• What to produce:
Each record that follows goes into your reply unchanged; the pictures do not.

^^^^^^^^

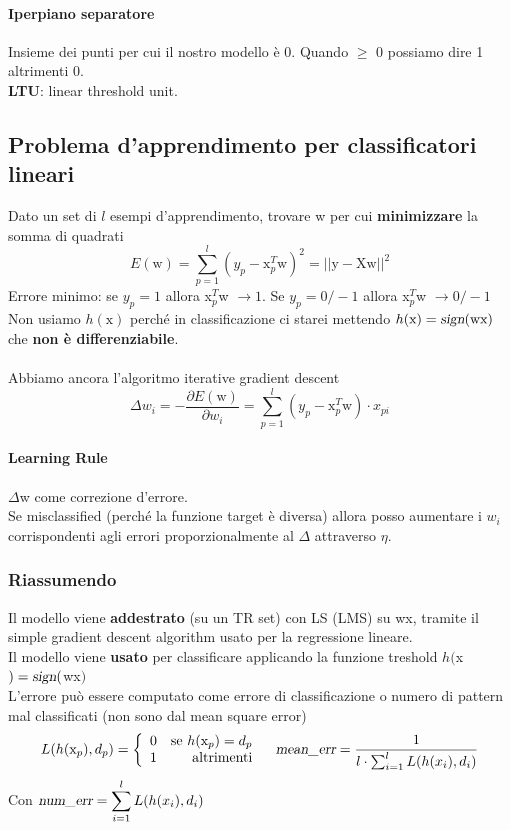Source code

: \documentclass[10pt]{book}
\begin{document}
\paragraph{Iperpiano separatore} Insieme dei punti per cui il nostro modello è 0. Quando $\geq$ 0 possiamo dire 1 altrimenti 0.\\
\textbf{LTU}: linear threshold unit.
\pagebreak
\subsection{Problema d'apprendimento per classificatori lineari}
Dato un set di $l$ esempi d'apprendimento, trovare w per cui \textbf{minimizzare} la somma di quadrati $$E(\text{w}) = \sum_{p=1}^l (y_p - \text{x}_p^T\text{w})^2 = ||\text{y} - \text{Xw}||^2$$
Errore minimo: se $y_p = 1$ allora x$_p^T$w $\rightarrow 1$. Se $y_p = 0/-1$ allora x$_p^T$w $\rightarrow 0/-1$\\
Non usiamo $h(\text{x})$ perché in classificazione ci starei mettendo $h(\text{x}) = \textsl{sign}(\text{wx})$ che \textbf{non è differenziabile}.\\\\
Abbiamo ancora l'algoritmo iterative gradient descent
$$\Delta w_i = - \frac{\partial E(\text{w})}{\partial w_i} = \sum_{p=1}^l (y_p - \text{x}_p^T\text{w})\cdot x_{pi}$$
\paragraph{Learning Rule} $\Delta$w come correzione d'errore.\\
Se misclassified (perché la funzione target è diversa) allora posso aumentare i $w_i$ corrispondenti agli errori proporzionalmente al $\Delta$ attraverso $\eta$.
\subsubsection{Riassumendo}
Il modello viene \textbf{addestrato} (su un TR set) con LS (LMS) su wx, tramite il simple gradient descent algorithm usato per la regressione lineare.\\
Il modello viene \textbf{usato} per classificare applicando la funzione treshold $h($x$) = \textsl{sign}($wx$)$\\
L'errore può essere computato come errore di classificazione o numero di pattern mal classificati (non sono dal mean square error)
$$L(h(\text{x}_p), d_p) =
\left\{ \begin{array}{l r}
0 & \text{se }h(\text{x}_p) = d_p\\
1 & \text{altrimenti}
\end{array} \right.
\:\:\:\:
\textsl{mean\_err} =
\frac{1}{l\cdot
\sum_{i=1}^l L(h(x_i), d_i)}$$
Con $\textsl{num\_err} = \mathlarger{\sum_{i=1}^l L(h(x_i), d_i)}$
\end{document}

^^^^^^^^

• Output:
Source code

: \documentclass[10pt]{book}
\begin{document}
\paragraph{Iperpiano separatore} Insieme dei punti per cui il nostro modello è 0. Quando $\geq$ 0 possiamo dire 1 altrimenti 0.\\
\textbf{LTU}: linear threshold unit.
\pagebreak
\subsection{Problema d'apprendimento per classificatori lineari}
Dato un set di $l$ esempi d'apprendimento, trovare w per cui \textbf{minimizzare} la somma di quadrati $$E(\text{w}) = \sum_{p=1}^l (y_p - \text{x}_p^T\text{w})^2 = ||\text{y} - \text{Xw}||^2$$
Errore minimo: se $y_p = 1$ allora x$_p^T$w $\rightarrow 1$. Se $y_p = 0/-1$ allora x$_p^T$w $\rightarrow 0/-1$\\
Non usiamo $h(\text{x})$ perché in classificazione ci starei mettendo $h(\text{x}) = \textsl{sign}(\text{wx})$ che \textbf{non è differenziabile}.\\\\
Abbiamo ancora l'algoritmo iterative gradient descent
$$\Delta w_i = - \frac{\partial E(\text{w})}{\partial w_i} = \sum_{p=1}^l (y_p - \text{x}_p^T\text{w})\cdot x_{pi}$$
\paragraph{Learning Rule} $\Delta$w come correzione d'errore.\\
Se misclassified (perché la funzione target è diversa) allora posso aumentare i $w_i$ corrispondenti agli errori proporzionalmente al $\Delta$ attraverso $\eta$.
\subsubsection{Riassumendo}
Il modello viene \textbf{addestrato} (su un TR set) con LS (LMS) su wx, tramite il simple gradient descent algorithm usato per la regressione lineare.\\
Il modello viene \textbf{usato} per classificare applicando la funzione treshold $h($x$) = \textsl{sign}($wx$)$\\
L'errore può essere computato come errore di classificazione o numero di pattern mal classificati (non sono dal mean square error)
$$L(h(\text{x}_p), d_p) =
\left\{ \begin{array}{l r}
0 & \text{se }h(\text{x}_p) = d_p\\
1 & \text{altrimenti}
\end{array} \right.
\:\:\:\:
\textsl{mean\_err} =
\frac{1}{l\cdot
\sum_{i=1}^l L(h(x_i), d_i)}$$
Con $\textsl{num\_err} = \mathlarger{\sum_{i=1}^l L(h(x_i), d_i)}$
\end{document}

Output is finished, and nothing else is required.